Covid-19 and the increase in labor lawsuits

Heloisa de Alencar
Lawyer at Marcos Martins Advogados

In times of pandemic, employers and employees have many questions about how to proceed with reducing wages and working hours, suspending contracts and even dismissing employees.

The uncertainties of this scenario, since January 2020, have significantly increased the number of labor lawsuits filed as a result of the new coronavirus epidemic, and it is estimated that the number of lawsuits already exceeds 10,000, which together add up to almost R$ 600 million.

The probable cause for the increase in lawsuits stems from the different interpretations of the Provisional Measures created by the government to contain the effects of the pandemic on companies, including Provisional Measure 927, which allows the suspension of contracts and salaries for up to four months, and Provisional Measure 936, which creates the Emergency Program for Maintaining Employment and Income.

With the advent of the Provisional Measures, countless individual and collective agreements were signed between workers and employers to suspend or reduce wages.
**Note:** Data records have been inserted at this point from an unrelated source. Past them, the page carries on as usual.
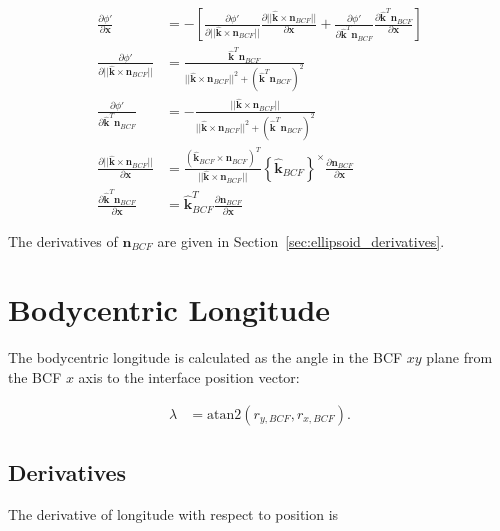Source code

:\documentclass[]{article}
\newcommand{\vb}[1]{\bm{#1}} %
\newcommand{\vbh}[1]{\hat{\bm{#1}}} %
\newcommand{\pd}[2]{\frac{\partial #1}{\partial #2}} %
\newcommand{\crossmat}[1]{\left\{ {#1} \right\}^{\times}} %
\begin{document}
\begin{align}
	\pd{\phi'}{\vb{x}} &= - \left[ \pd{\phi'}{|| \vbh{k} \times \vb{n}_{BCF} ||} \pd{|| \vbh{k} \times \vb{n}_{BCF} ||}{\vb{x}} + \pd{\phi'}{\vbh{k}^T \vb{n}_{BCF}} \pd{\vbh{k}^T \vb{n}_{BCF}}{\vb{x}} \right] \\
	\pd{\phi'}{|| \vbh{k} \times \vb{n}_{BCF} ||} &= \frac{\vbh{k}^T \vb{n}_{BCF}}{|| \vbh{k} \times \vb{n}_{BCF} ||^2 + \left( \vbh{k}^T \vb{n}_{BCF} \right)^2} \\
	\pd{\phi'}{\vbh{k}^T \vb{n}_{BCF}} &= - \frac{|| \vbh{k} \times \vb{n}_{BCF} ||}{|| \vbh{k} \times \vb{n}_{BCF} ||^2 + \left( \vbh{k}^T \vb{n}_{BCF} \right)^2} \\
	\pd{|| \vbh{k} \times \vb{n}_{BCF} ||}{\vb{x}} &= \frac{\left( \vbh{k}_{BCF} \times \vb{n}_{BCF} \right)^T}{|| \vbh{k} \times \vb{n}_{BCF} ||} \crossmat{\vbh{k}_{BCF}} \pd{\vb{n}_{BCF}}{\vb{x}} \\
	\pd{\vbh{k}^T \vb{n}_{BCF}}{\vb{x}} &= \vbh{k}_{BCF}^T \pd{\vb{n}_{BCF}}{\vb{x}}
\end{align}

The derivatives of $\vb{n}_{BCF}$ are given in Section~\ref{sec:ellipsoid_derivatives}.

\section{Bodycentric Longitude}


The bodycentric longitude is calculated as the angle in the BCF $xy$ plane from the BCF $x$ axis to the interface position vector:

\begin{align}
	\lambda &= \mathrm{atan2} \left(r_{y, BCF}, r_{x, BCF} \right).
\end{align}

\subsection{Derivatives}
\label{sec:lat_bodycentric_derivs}

The derivative of longitude with respect to position is
\end{document}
But while on the one hand the creation of the Provisional Measures prevented many workers from being laid off by companies, since they made exceptions and facilitated the maintenance of employment contracts as well as salaries, on the other hand, the obscure rules of the Provisional Measures led to the judicialization of labor conflicts, bringing legal uncertainty to companies and employers in general.

In the end, companies have adopted the measures that seem most reasonable to them, which will consequently lead to various questions and lawsuits.

MP 927, for example, does not provide clear rules on the issue of suspending employment contracts, failing to objectively provide for the payment of severance pay in the event of termination due to the crisis caused by the pandemic.

In any case, despite the fact that the multiple interpretations of the Provisional Measures have caused legal uncertainty, which is the motivation for the judicialization of labor conflicts, it is a fact that many employment contracts remain active because of them, since mechanisms have been created to encourage the permanence of the employment relationship during the height of the pandemic, and it is now up to case law to remedy the gaps created by the Provisional Measures.